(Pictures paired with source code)
※ ※ ※

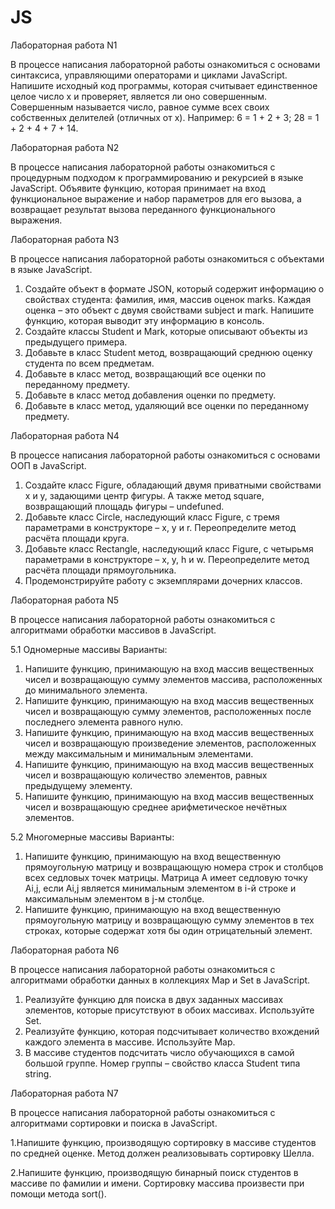 # JS
Лабораторная работа N1 

В процессе написания лабораторной работы ознакомиться с основами синтаксиса, управляющими операторами и циклами JavaScript.
Напишите исходный код программы, которая считывает единственное целое число x и проверяет, является ли оно совершенным.
Совершенным называется число, равное сумме всех своих собственных делителей (отличных от x).
Например: 6 = 1 + 2 + 3; 28 = 1 + 2 + 4 + 7 + 14.


Лабораторная работа N2

В процессе написания лабораторной работы ознакомиться с процедурным подходом к программированию и рекурсией в языке JavaScript.
Объявите функцию, которая принимает на вход функциональное выражение и набор параметров для его вызова, а возвращает результат
вызова переданного функционального выражения.


Лабораторная работа N3

В процессе написания лабораторной работы ознакомиться с объектами в языке JavaScript.
1. Создайте объект в формате JSON, который содержит информацию о свойствах студента: фамилия, имя, массив оценок marks. Каждая
оценка – это объект с двумя свойствами subject и mark. Напишите функцию, которая выводит эту информацию в консоль.
2. Создайте классы Student и Mark, которые описывают объекты из предыдущего примера.
3. Добавьте в класс Student метод, возвращающий среднюю оценку студента по всем предметам.
4. Добавьте в класс метод, возвращающий все оценки по переданному предмету.
5. Добавьте в класс метод добавления оценки по предмету.
6. Добавьте в класс метод, удаляющий все оценки по переданному предмету.


Лабораторная работа N4

В процессе написания лабораторной работы ознакомиться с основами ООП в JavaScript.
1. Создайте класс Figure, обладающий двумя приватными свойствами x и y, задающими центр фигуры. А также метод square, возвращающий площадь фигуры – undefuned.
2. Добавьте класс Circle, наследующий класс Figure, с тремя параметрами в конструкторе – x, y и r. Переопределите метод расчёта площади круга.
3. Добавьте класс Rectangle, наследующий класс Figure, с четырьмя параметрами в конструкторе – x, y, h и w. Переопределите метод расчёта площади прямоугольника.
4. Продемонстрируйте работу с экземплярами дочерних классов.


Лабораторная работа N5

В процессе написания лабораторной работы ознакомиться с алгоритмами
обработки массивов в JavaScript.

5.1 Одномерные массивы
Варианты:
1. Напишите функцию, принимающую на вход массив вещественных чисел и возвращающую сумму элементов массива, расположенных до минимального элемента.
3. Напишите функцию, принимающую на вход массив вещественных чисел и возвращающую сумму элементов, расположенных после последнего элемента равного нулю.
4. Напишите функцию, принимающую на вход массив вещественных чисел и возвращающую произведение элементов, расположенных между максимальным и минимальным элементами.
5. Напишите функцию, принимающую на вход массив вещественных чисел и возвращающую количество элементов, равных предыдущему элементу.
6. Напишите функцию, принимающую на вход массив вещественных чисел и возвращающую среднее арифметическое нечётных элементов.

5.2 Многомерные массивы
Варианты:
1. Напишите функцию, принимающую на вход вещественную прямоугольную матрицу и возвращающую номера строк и столбцов всех седловых точек матрицы. Матрица A имеет седловую точку Ai,j, если Ai,j является минимальным элементом в i-й строке и максимальным элементом в j-м столбце.
3. Напишите функцию, принимающую на вход вещественную прямоугольную матрицу и возвращающую сумму элементов в тех строках, которые содержат хотя бы один отрицательный элемент.


Лабораторная работа N6

В процессе написания лабораторной работы ознакомиться с алгоритмами обработки данных в коллекциях Map и Set в JavaScript.
1. Реализуйте функцию для поиска в двух заданных массивах элементов, которые присутствуют в обоих массивах. Используйте Set.
2. Реализуйте функцию, которая подсчитывает количество вхождений каждого элемента в массиве. Используйте Map.
3. В массиве студентов подсчитать число обучающихся в самой большой группе. Номер группы – свойство класса Student типа string.


Лабораторная работа N7

В процессе написания лабораторной работы ознакомиться с алгоритмами сортировки и поиска в JavaScript.

1.Напишите функцию, производящую сортировку в массиве студентов по средней оценке. Метод должен реализовывать сортировку Шелла.

2.Напишите функцию, производящую бинарный поиск студентов в массиве по фамилии и имени. Сортировку массива произвести при помощи метода sort().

※ ※ ※

• _Instructions to follow_
Give the number of lines in the records where the word "массиве" shows up. Nothing else belongs in the reply.

• _Result of this task_
4